== Collected data ==
· · · · · · ·
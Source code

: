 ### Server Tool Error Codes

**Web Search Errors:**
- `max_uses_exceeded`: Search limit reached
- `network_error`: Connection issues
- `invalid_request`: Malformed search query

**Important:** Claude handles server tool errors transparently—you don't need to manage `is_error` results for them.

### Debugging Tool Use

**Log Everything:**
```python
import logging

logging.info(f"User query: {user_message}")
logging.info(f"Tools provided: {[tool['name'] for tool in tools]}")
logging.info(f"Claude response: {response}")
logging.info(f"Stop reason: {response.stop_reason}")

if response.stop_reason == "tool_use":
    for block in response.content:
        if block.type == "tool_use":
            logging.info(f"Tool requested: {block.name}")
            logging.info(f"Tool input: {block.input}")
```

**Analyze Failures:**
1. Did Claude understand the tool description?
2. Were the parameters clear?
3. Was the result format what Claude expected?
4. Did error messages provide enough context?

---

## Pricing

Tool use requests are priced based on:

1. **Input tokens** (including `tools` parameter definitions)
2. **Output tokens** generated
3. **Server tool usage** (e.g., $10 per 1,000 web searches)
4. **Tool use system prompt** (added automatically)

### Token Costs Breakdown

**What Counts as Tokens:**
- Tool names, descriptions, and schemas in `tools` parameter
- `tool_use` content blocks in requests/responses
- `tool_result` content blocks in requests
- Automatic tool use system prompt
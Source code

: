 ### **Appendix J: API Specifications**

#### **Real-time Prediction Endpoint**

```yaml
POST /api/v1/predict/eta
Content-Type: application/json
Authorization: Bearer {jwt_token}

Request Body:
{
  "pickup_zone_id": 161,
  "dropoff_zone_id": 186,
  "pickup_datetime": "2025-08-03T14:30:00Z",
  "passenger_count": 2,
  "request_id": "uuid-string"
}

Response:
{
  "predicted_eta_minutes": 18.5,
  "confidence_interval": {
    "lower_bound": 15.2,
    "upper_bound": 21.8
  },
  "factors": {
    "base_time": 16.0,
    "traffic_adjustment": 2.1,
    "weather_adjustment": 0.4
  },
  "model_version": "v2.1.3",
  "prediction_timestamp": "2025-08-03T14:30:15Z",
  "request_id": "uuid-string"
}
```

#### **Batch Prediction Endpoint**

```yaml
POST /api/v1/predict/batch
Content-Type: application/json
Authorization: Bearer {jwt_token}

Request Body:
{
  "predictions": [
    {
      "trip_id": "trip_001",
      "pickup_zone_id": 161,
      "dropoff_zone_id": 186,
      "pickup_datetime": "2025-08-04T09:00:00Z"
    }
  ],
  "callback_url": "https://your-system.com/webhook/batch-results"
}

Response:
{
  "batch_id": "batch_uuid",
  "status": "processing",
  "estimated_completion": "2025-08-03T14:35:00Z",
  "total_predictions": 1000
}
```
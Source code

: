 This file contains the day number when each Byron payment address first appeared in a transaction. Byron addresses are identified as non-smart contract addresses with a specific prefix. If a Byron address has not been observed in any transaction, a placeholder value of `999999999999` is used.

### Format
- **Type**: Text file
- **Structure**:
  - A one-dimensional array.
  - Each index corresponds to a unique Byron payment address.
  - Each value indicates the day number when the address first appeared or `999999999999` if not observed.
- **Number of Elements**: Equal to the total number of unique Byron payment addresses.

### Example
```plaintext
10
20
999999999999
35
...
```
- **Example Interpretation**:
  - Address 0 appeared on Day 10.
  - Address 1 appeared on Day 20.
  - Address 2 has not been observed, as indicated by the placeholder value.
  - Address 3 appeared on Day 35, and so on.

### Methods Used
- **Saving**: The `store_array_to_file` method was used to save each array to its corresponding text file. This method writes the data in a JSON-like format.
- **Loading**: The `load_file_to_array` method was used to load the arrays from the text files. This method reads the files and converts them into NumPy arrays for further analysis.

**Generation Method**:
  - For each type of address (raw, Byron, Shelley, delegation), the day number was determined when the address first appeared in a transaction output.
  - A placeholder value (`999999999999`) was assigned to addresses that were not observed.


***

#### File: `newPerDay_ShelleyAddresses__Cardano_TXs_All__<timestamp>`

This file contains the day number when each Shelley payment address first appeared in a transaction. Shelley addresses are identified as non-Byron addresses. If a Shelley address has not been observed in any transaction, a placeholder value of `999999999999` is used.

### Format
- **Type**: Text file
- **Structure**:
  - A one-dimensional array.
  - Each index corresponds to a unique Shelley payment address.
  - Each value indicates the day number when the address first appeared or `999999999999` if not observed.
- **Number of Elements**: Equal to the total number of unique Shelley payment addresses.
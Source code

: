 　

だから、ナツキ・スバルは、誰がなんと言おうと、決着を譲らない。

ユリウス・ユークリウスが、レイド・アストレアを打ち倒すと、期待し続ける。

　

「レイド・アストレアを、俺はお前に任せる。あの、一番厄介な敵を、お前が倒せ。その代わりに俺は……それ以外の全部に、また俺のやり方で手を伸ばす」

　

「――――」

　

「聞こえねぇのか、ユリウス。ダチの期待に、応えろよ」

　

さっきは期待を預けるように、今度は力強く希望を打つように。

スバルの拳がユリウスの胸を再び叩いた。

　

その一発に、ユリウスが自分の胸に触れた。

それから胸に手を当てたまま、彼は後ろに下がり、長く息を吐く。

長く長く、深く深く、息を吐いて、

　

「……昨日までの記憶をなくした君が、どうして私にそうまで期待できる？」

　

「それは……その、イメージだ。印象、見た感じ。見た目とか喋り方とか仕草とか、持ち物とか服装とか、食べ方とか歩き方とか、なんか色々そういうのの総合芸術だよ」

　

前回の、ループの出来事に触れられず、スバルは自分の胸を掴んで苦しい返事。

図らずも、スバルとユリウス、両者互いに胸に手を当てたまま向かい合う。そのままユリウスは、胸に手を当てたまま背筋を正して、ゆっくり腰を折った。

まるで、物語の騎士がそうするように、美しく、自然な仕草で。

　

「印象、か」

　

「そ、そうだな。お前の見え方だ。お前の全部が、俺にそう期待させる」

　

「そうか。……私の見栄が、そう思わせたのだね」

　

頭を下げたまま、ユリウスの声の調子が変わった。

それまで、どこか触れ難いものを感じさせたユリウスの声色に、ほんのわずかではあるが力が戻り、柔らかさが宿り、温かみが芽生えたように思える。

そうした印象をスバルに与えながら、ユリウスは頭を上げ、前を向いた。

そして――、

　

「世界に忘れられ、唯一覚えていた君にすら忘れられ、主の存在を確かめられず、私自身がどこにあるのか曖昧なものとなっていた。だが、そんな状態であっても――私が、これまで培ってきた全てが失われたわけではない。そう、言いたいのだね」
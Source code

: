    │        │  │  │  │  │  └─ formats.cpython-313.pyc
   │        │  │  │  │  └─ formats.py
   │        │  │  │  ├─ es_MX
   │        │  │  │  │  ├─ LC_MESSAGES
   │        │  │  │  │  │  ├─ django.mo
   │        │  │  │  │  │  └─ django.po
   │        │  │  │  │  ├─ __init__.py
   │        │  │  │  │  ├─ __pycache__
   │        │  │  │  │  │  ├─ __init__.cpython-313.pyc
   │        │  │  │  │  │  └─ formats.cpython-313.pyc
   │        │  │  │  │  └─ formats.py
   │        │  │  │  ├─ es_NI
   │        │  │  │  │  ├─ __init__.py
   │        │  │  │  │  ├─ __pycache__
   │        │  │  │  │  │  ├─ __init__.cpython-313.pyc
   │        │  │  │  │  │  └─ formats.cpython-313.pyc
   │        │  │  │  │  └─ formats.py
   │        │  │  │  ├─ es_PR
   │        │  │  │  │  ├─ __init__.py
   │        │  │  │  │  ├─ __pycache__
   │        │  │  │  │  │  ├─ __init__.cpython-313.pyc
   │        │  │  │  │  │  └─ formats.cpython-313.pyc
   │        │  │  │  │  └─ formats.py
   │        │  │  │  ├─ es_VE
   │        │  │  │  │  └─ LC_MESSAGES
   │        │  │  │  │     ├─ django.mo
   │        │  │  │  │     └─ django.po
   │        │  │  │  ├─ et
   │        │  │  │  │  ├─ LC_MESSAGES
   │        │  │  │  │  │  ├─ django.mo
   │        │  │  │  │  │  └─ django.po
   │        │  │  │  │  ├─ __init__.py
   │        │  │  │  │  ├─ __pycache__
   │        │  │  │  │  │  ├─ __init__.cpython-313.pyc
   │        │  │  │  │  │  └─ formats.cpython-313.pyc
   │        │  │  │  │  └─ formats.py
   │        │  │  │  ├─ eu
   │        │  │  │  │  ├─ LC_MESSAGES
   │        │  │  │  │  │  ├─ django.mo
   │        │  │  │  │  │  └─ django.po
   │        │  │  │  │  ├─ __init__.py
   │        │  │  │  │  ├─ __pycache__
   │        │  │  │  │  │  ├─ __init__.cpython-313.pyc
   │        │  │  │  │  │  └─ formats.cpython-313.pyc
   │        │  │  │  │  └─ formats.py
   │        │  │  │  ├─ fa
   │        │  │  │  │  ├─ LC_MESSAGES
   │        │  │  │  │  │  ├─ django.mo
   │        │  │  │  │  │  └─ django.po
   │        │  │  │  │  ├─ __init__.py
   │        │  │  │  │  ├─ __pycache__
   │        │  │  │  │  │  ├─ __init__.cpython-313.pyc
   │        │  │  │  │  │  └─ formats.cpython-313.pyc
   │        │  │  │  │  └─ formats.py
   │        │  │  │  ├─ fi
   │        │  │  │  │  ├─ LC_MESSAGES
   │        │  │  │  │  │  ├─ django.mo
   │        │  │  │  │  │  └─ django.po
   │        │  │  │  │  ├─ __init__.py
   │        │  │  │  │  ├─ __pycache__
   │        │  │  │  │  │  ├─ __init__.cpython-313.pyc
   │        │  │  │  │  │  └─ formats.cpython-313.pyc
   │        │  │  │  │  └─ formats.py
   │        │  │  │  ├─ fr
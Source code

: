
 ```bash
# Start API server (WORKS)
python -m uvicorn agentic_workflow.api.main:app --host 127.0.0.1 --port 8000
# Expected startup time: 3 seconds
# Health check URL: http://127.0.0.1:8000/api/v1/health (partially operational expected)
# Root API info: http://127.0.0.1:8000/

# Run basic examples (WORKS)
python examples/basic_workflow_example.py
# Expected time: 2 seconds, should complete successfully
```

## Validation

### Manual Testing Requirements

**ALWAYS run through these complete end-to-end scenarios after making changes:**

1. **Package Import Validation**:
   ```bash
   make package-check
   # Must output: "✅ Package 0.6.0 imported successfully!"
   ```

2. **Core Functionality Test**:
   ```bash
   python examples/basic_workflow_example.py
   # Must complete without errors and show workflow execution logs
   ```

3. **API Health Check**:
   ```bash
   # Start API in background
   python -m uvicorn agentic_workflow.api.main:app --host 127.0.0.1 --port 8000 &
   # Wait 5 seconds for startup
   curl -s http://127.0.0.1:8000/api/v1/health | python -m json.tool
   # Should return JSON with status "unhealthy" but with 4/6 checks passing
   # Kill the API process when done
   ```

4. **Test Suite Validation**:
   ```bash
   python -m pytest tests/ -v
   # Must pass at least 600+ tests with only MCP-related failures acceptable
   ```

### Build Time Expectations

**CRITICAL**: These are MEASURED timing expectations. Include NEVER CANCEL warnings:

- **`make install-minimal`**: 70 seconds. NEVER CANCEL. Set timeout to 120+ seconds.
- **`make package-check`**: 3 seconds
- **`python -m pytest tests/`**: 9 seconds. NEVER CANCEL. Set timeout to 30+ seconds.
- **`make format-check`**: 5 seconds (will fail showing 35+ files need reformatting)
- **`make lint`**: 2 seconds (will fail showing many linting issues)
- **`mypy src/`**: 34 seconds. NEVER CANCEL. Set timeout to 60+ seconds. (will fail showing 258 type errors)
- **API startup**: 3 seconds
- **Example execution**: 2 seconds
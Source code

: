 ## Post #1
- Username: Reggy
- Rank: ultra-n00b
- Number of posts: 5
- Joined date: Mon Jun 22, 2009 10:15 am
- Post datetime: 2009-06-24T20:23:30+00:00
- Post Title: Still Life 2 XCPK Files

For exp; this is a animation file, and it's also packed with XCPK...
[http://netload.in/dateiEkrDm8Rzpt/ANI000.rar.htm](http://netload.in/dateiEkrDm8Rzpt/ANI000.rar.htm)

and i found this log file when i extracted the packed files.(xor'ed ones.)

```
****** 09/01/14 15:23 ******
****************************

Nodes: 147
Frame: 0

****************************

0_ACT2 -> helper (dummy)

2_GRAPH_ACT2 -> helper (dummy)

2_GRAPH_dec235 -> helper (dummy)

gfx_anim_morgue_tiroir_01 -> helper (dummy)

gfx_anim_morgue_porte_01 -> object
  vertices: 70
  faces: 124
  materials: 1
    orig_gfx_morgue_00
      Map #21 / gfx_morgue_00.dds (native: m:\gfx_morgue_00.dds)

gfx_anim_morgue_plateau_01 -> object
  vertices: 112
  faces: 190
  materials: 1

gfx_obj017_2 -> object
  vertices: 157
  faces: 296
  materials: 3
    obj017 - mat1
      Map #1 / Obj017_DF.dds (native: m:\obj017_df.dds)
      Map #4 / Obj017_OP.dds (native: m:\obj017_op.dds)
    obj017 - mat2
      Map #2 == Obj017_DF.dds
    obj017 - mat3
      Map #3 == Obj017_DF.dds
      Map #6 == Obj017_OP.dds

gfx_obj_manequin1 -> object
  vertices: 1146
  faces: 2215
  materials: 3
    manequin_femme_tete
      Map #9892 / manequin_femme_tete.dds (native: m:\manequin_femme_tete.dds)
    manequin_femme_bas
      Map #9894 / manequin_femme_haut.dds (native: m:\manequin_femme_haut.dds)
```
· · · · · · ·
== TASK DESCRIPTION ==
Gather each line in the data that holds the string "Endpoint".

== SOLUTION FOR THIS EXERCISE ==
#### **Real-time Prediction Endpoint**
#### **Batch Prediction Endpoint**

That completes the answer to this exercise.